A comprehensive plan is being executed to ensure that all systems critical
to the operation of Finlay are year 2000 compliant. The plan is structured into
five primary phases: identification, assessment, remediation, testing and
implementation. Finlay has completed the identification and assessment phases of
all critical components and is in the remediation phase. Finlay expects that the
testing and implementation phases of all internal systems, including its
non-information technology systems, will be completed by August 1999.
Finlay is using, and will continue to use, a combination of internal and
external resources to execute its year 2000 project plan. Finlay has estimated
that the costs related to its year 2000 efforts will total approximately $4.0
million, of which approximately $1.9 million was spent in 1998. Finlay will
incur the balance of these costs during 1999 and will fund such costs through
operating cash flows.
During 1998, Finlay began formal communications with all of its host
stores, vendors and other third parties in an effort to determine the extent to
which Finlay may be vulnerable to the failure of their systems and to obtain
year 2000 compliance certification. To date, none of the third parties that have
responded have raised any year 2000 issues which Finlay believes would have a
material adverse effect on Finlay. Finlay will continue this communication
process during 1999.
25
<PAGE>
Management expects that with the successful implementation of the year 2000
project, the year 2000 issue will not pose significant operational problems.

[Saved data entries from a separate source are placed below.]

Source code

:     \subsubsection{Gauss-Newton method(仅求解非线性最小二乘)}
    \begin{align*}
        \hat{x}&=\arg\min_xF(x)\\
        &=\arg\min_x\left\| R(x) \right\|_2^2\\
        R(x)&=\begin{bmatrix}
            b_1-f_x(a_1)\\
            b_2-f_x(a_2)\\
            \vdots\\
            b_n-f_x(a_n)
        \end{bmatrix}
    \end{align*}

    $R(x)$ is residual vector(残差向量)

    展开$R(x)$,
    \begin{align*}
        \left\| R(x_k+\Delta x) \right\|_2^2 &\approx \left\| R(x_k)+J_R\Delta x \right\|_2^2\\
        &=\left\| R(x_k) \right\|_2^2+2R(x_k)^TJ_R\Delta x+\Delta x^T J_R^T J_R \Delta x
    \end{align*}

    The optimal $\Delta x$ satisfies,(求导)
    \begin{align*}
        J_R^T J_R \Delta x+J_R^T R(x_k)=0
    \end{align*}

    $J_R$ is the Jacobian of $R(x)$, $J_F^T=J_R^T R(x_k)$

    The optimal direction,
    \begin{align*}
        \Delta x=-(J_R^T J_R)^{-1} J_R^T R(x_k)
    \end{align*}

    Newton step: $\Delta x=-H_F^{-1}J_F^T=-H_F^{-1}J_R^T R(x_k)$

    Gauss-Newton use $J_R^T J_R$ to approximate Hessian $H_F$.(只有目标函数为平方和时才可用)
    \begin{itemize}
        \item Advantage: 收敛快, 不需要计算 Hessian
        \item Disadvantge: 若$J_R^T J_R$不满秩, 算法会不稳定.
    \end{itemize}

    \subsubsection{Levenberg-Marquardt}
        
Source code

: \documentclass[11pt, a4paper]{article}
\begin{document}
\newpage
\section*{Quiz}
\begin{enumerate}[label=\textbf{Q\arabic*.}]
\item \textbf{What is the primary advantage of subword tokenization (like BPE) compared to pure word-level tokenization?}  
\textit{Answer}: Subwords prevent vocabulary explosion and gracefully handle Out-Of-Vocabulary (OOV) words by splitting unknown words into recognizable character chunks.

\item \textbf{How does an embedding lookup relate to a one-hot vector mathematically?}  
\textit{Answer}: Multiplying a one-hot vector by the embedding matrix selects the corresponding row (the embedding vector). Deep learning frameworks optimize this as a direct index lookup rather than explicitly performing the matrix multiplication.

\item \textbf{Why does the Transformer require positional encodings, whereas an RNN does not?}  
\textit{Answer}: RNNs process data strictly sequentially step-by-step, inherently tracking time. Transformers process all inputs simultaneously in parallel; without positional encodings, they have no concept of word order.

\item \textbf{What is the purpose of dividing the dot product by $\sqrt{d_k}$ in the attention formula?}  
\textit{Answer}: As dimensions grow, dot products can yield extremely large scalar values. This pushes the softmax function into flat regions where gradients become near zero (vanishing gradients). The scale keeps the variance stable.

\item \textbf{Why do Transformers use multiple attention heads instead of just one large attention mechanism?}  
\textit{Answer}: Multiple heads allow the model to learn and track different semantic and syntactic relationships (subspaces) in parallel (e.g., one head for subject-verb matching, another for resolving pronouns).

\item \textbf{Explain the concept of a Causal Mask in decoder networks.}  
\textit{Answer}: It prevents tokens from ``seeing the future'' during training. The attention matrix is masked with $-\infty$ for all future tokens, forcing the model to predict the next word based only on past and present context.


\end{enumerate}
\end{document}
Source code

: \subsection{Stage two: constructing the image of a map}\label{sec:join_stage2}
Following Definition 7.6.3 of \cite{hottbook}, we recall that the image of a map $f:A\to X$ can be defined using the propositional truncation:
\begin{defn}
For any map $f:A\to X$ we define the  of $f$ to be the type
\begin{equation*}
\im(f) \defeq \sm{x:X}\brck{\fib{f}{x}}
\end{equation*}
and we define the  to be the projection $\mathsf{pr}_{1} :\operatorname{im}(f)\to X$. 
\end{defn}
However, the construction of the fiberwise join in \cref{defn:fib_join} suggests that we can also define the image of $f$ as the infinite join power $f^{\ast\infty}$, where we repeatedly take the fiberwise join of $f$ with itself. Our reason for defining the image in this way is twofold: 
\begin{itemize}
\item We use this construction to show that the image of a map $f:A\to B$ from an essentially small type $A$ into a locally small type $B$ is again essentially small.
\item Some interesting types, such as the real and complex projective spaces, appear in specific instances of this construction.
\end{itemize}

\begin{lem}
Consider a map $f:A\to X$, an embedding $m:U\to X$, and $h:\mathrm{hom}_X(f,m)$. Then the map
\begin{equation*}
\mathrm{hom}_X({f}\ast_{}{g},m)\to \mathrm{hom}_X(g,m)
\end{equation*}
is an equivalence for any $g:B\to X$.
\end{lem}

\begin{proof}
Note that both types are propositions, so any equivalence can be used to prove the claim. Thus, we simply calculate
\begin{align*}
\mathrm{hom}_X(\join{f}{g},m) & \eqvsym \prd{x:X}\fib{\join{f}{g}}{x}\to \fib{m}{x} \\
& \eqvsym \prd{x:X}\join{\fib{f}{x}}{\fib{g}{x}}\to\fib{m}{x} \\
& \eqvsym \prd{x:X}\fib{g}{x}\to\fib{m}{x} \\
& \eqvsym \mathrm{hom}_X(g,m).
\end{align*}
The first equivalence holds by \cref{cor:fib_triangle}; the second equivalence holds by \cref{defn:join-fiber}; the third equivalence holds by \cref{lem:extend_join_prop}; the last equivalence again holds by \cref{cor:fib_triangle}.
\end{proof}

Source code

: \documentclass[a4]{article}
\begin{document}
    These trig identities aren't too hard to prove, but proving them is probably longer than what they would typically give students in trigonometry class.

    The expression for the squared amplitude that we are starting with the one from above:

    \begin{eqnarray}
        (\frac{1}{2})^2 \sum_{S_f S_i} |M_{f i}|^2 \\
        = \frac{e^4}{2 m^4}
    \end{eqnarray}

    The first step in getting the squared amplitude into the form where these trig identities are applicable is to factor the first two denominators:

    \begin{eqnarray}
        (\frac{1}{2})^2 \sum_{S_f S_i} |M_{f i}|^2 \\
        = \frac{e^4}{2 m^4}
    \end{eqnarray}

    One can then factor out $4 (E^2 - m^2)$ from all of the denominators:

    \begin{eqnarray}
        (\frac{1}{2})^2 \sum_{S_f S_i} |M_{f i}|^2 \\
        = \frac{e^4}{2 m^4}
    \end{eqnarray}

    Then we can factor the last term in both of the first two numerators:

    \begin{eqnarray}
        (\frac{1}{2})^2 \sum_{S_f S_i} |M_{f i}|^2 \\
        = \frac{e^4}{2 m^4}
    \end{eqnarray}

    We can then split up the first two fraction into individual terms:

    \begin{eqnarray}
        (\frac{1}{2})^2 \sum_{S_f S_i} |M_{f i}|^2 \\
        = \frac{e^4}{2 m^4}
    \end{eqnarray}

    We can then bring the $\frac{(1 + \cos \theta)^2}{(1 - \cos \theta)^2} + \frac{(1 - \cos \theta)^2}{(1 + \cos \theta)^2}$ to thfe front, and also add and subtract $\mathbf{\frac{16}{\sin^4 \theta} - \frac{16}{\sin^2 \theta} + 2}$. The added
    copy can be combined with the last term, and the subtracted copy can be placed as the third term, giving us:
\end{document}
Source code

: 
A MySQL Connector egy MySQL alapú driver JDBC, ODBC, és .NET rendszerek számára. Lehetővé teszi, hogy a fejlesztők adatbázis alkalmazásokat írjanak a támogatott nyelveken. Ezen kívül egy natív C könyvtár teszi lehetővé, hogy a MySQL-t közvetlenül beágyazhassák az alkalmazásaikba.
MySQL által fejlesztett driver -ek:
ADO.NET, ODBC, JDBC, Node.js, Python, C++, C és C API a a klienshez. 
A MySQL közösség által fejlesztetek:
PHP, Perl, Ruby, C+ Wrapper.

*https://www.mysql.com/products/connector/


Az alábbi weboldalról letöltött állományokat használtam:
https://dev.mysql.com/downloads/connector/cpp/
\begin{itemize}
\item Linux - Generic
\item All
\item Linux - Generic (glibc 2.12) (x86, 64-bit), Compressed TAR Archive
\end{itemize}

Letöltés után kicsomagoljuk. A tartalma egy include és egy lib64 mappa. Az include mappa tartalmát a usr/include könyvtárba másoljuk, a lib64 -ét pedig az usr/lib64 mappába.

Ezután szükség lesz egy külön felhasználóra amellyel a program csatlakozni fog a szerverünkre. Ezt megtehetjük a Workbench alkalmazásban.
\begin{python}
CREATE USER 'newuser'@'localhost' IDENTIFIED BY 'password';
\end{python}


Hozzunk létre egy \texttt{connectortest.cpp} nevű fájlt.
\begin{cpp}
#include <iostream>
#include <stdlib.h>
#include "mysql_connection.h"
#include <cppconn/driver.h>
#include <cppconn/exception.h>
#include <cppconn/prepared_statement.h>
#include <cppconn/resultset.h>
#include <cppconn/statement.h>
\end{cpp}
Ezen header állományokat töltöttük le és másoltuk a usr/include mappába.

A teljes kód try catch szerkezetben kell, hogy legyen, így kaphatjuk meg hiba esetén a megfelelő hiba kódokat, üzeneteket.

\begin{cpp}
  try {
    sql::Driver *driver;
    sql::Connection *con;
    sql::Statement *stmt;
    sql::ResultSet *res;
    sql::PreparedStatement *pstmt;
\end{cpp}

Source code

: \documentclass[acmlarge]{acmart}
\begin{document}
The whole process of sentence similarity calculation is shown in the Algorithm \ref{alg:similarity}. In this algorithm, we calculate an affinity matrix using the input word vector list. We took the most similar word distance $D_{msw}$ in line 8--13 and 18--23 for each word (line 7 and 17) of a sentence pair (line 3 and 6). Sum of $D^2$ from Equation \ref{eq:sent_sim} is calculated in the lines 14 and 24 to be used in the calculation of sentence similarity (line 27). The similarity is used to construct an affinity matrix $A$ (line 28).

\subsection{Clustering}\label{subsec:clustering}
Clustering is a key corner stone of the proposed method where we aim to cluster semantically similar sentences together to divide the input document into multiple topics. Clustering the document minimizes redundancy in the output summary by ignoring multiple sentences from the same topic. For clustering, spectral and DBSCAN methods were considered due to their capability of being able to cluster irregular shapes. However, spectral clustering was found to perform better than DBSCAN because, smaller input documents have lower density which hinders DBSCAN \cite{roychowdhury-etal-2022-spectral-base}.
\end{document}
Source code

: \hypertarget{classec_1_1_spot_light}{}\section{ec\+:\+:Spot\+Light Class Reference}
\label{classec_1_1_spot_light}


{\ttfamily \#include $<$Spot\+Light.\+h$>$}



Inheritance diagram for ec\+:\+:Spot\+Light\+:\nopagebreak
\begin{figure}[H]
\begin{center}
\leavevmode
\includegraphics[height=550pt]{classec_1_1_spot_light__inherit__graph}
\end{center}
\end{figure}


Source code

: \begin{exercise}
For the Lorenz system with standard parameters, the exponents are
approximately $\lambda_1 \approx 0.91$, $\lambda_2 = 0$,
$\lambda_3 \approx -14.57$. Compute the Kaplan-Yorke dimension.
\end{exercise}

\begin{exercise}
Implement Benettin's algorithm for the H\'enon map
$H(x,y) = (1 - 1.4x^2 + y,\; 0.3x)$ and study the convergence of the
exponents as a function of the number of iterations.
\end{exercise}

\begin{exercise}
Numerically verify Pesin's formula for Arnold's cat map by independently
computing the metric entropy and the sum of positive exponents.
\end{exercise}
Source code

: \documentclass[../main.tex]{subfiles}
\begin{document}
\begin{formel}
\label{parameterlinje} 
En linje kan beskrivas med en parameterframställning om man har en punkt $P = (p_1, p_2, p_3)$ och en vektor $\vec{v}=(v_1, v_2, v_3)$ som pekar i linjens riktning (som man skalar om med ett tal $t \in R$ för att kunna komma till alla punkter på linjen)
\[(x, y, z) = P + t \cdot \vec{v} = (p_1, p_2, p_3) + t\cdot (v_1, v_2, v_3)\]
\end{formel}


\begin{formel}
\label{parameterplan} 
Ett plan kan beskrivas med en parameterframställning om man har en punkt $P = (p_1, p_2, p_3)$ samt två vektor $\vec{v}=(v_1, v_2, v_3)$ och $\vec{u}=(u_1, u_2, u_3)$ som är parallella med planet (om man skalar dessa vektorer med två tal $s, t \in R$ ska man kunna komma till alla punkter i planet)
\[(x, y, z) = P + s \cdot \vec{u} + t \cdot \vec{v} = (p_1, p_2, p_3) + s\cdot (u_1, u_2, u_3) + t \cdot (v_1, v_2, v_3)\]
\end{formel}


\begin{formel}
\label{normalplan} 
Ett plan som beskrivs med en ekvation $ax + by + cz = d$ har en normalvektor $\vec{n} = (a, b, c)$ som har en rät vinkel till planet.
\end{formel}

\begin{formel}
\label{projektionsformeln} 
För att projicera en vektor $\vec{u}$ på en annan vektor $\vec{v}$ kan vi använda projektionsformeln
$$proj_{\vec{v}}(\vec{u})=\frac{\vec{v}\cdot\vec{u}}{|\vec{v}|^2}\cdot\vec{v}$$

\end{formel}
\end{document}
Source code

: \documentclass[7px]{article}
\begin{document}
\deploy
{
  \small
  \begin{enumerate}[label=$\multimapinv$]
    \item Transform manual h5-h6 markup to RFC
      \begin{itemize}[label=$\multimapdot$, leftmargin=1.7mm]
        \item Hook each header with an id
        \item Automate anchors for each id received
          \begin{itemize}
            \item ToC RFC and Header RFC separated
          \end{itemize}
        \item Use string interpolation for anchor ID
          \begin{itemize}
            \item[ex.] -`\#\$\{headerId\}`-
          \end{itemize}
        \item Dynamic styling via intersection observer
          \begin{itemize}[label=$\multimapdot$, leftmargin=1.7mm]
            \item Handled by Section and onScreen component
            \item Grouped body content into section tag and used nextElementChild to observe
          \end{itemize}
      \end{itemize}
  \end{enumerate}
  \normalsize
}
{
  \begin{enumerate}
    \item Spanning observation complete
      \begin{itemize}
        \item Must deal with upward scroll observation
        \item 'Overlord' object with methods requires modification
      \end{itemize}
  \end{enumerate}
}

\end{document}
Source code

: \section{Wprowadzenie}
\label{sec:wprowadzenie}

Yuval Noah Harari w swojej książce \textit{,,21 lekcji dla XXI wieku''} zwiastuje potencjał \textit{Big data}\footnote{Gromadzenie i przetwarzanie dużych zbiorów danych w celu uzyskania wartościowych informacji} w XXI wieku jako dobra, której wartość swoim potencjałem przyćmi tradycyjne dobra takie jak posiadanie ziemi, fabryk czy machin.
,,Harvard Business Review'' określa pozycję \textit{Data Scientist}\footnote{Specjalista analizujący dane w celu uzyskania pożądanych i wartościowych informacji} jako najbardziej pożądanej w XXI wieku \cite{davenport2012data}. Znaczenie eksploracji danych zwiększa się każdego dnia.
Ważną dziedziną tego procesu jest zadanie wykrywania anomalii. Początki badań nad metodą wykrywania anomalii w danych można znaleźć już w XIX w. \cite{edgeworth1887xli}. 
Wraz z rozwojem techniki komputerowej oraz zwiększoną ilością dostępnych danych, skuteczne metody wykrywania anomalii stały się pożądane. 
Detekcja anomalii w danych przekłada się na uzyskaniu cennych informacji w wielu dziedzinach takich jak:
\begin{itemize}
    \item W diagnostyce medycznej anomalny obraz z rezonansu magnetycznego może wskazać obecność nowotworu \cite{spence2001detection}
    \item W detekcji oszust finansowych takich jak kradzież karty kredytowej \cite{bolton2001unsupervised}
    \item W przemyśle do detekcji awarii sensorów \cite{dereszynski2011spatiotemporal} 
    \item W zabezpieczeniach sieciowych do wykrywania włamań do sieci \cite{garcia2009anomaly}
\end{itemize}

There can be no assurance, however, that Finlay's systems and software will be
rendered year 2000 compliant in a timely manner, or that Finlay will not incur
significant unforeseen additional expenses to ensure such compliance. The
consequences of a disruption of Finlay's operations, whether caused by Finlay's
internal systems or those of any significant third party, could have a material
adverse effect on Finlay Jewelry's financial position or results of operations.
The likely worst case scenario may be an inability to distribute merchandise to
Finlay's Departments and to process its daily business for some period of time.
The lost revenues, if any, resulting from a worst case scenario would depend on
the time period in which the failure goes uncorrected and the difficulty to
remediate such failure.
Management recognizes the importance of developing a contingency plan in
the event of a year 2000 failure, the development of which is in progress and is
expected to be completed by the third quarter of 1999. Finlay is currently
gathering data in an effort to assess the potential effects on Finlay's mission
critical functions of a failure of Finlay's year 2000 plan to be fully effective
and, to the extent deemed appropriate, to address such effects. In addition,
progress reports on the year 2000 project are presented regularly to senior
management and Finlay's Board of Directors.
During 1998, Finlay began several information technology initiatives,
including the design and development of a new merchandising system and the
upgrade of point-of-sale systems and related hardware in the majority of
Finlay's departments. These projects will serve to support future growth of
Finlay as well as provide improved analysis and reporting capabilities and are
expected to be completed in mid-2000. The cost associated with these projects is
estimated to be $11.0 million for software and implementation costs, to be
included in Deferred charges and other assets, and approximately $3.0 million
for hardware and related equipment, to be included as a component of Finlay
Jewelry's capital expenditures and reflected in Fixed assets. At January 30,
1999, approximately $4.1 million was expended and included in Deferred charges
and other assets.
Section 382 of the Internal Revenue Code of 1986, as amended (the "Code')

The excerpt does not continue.